# Prove that the closure is the following set.

1. Oct 2, 2007

### rumjum

1. The problem statement, all variables and given/known data

Suppose (X,d) is a metric space. For a point in X and a non empty set S (as a subset of X), define d(p,S) = inf({(d(p,x):x belongs to S}). Prove that the closure of S is equal to the set {p belongs to S : d(p,S) =0}

2. Relevant equations

Closure of S = S U S' , where S' is the set of limit points of S.

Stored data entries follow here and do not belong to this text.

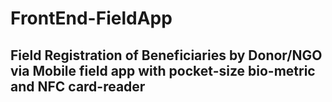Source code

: # FrontEnd-FieldApp

## Field Registration of Beneficiaries by Donor/NGO via Mobile field app with pocket-size bio-metric and NFC card-reader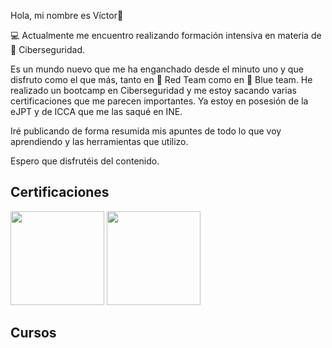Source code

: Hola, mi nombre es Víctor👋

💻 Actualmente me encuentro realizando formación intensiva en materia de 🔐 Ciberseguridad.

Es un mundo nuevo que me ha enganchado desde el minuto uno y que disfruto como el que más, tanto en 🔴 Red Team como en 🔵 Blue team. He realizado un bootcamp en Ciberseguridad y me estoy sacando varias certificaciones que me parecen importantes. Ya estoy en posesión de la eJPT y de ICCA que me las saqué en INE.

Iré publicando de forma resumida mis apuntes de todo lo que voy aprendiendo y las herramientas que utilizo. 

Espero que disfrutéis del contenido.

## Certificaciones

<img src="https://certs.ine.com/c0c300a8-f50d-4e35-9f39-a148f600a7e8" width="150" height="150" >

<img src="[https://github.com/user-attachments/assets/6eb77a50-8c3e-4f48-9d42-739ef8c49993]" width="150" height="150" >



## Cursos





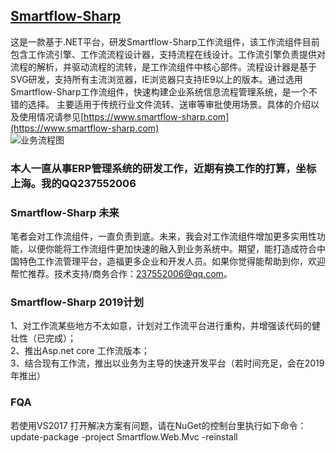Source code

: ﻿## [Smartflow-Sharp](https://www.smartflow-sharp.com)  
这是一款基于.NET平台，研发Smartflow-Sharp工作流组件，该工作流组件目前包含工作流引擎、工作流流程设计器，支持流程在线设计。工作流引擎负责提供对流程的解析，并驱动流程的流转，是工作流组件中核心部件。流程设计器是基于SVG研发，支持所有主流浏览器，IE浏览器只支持IE9以上的版本。通过选用Smartflow-Sharp工作流组件，快速构建企业系统信息流程管理系统，是一个不错的选择。 主要适用于传统行业文件流转、送审等审批使用场景。具体的介绍以及使用情况请参见[https://www.smartflow-sharp.com](https://www.smartflow-sharp.com)  
![业务流程图](https://www.smartflow-sharp.com/css/lct.gif)

### 本人一直从事ERP管理系统的研发工作，近期有换工作的打算，坐标上海。我的QQ237552006

### Smartflow-Sharp 未来
笔者会对工作流组件，一直负责到底。未来，我会对工作流组件增加更多实用性功能，以便你能将工作流组件更加快速的融入到业务系统中。期望，能打造成符合中国特色工作流管理平台，造福更多企业和开发人员。如果你觉得能帮助到你，欢迎帮忙推荐。技术支持/商务合作：237552006@qq.com。

### Smartflow-Sharp 2019计划
1、对工作流某些地方不太如意，计划对工作流平台进行重构，并增强该代码的健壮性（已完成）；<br/>
2、推出Asp.net core 工作流版本；<br/>
3、结合现有工作流，推出以业务为主导的快速开发平台（若时间充足，会在2019年推出）

### FQA
若使用VS2017 打开解决方案有问题，请在NuGet的控制台里执行如下命令：<br/>
update-package -project Smartflow.Web.Mvc -reinstall 

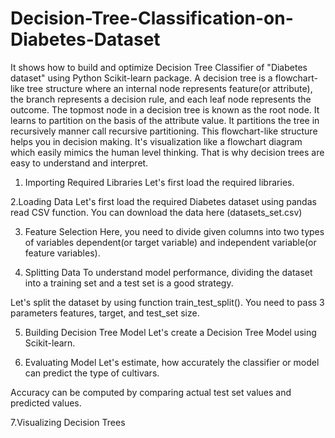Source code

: # Decision-Tree-Classification-on-Diabetes-Dataset
It shows how to build and optimize Decision Tree Classifier of "Diabetes dataset" using Python Scikit-learn package.
A decision tree is a flowchart-like tree structure where an internal node represents feature(or attribute), the branch represents a decision rule, and each leaf node represents the outcome. The topmost node in a decision tree is known as the root node. It learns to partition on the basis of the attribute value. It partitions the tree in recursively manner call recursive partitioning. This flowchart-like structure helps you in decision making. It's visualization like a flowchart diagram which easily mimics the human level thinking. That is why decision trees are easy to understand and interpret.

1.  Importing Required Libraries
Let's first load the required libraries.

2.Loading Data
Let's first load the required Diabetes dataset using pandas read CSV function. You can download the data here (datasets_set.csv)

3. Feature Selection
Here, you need to divide given columns into two types of variables dependent(or target variable) and independent variable(or feature variables).

4. Splitting Data
To understand model performance, dividing the dataset into a training set and a test set is a good strategy.

Let's split the dataset by using function train_test_split(). You need to pass 3 parameters features, target, and test_set size.

5. Building Decision Tree Model
Let's create a Decision Tree Model using Scikit-learn.

6. Evaluating Model
Let's estimate, how accurately the classifier or model can predict the type of cultivars.

Accuracy can be computed by comparing actual test set values and predicted values.

7.Visualizing Decision Trees
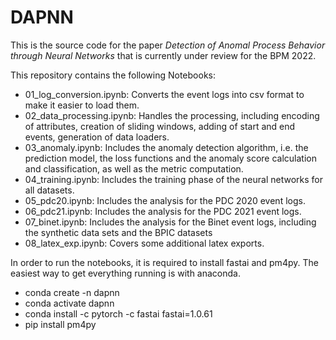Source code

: # DAPNN

This is the source code for the paper _Detection of Anomal Process Behavior through Neural Networks_ that is currently under review for the BPM 2022. 

This repository contains the following Notebooks:
- 01_log_conversion.ipynb: Converts the event logs into csv format to make it easier to load them.
- 02_data_processing.ipynb: Handles the processing, including encoding of attributes, creation of sliding windows, adding of start and end events, generation of data loaders.
- 03_anomaly.ipynb: Includes the anomaly detection algorithm, i.e. the prediction model, the loss functions and the anomaly score calculation and classification, as well as the metric computation.
- 04_training.ipynb: Includes the training phase of the neural networks for all datasets.
- 05_pdc20.ipynb: Includes the analysis for the PDC 2020 event logs.
- 06_pdc21.ipynb: Includes the analysis for the PDC 2021 event logs.
- 07_binet.ipynb: Includes the analysis for the Binet event logs, including the synthetic data sets and the BPIC datasets
- 08_latex_exp.ipynb: Covers some additional latex exports.

In order to run the notebooks, it is required to install fastai and pm4py. The easiest way to get everything running is with anaconda.
- conda create -n dapnn 
- conda activate dapnn
- conda install -c pytorch -c fastai fastai=1.0.61
- pip install pm4py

3. The attempt at a solution

Any hint would be useful. My line of reasoning is the following.
I started with a picture of all the metric space. I took cases like p being part of S and then p not being part of S. But, if p is not part of S, then the intersection of Neighborhood of p with some small radius , r with the set S could be null as d(p,x) > 0. Where as the least distance of any such point "p" and x is zero. Also, d(p,S) belongs to R. Hence, there shall be a real number between any nonzero d(p,S) and zero. As a result, all elements of inf{d(p,S)} = 0.

2. Oct 2, 2007

### matt grime

p is a limit point of S if and only if there is a sequence s_i in S tending to p. Just writing the definition pretty much solves the problem.

3. Oct 2, 2007

### rumjum

Does not make any sense to me

Edit: Yup, it makes sense now. For some reason, the class on sequence is chapter 3 in Rudin but the homework problem given to me is after Chapter 2. so, it was not not easy understanding the subsequence part. However, I solved it in a different way.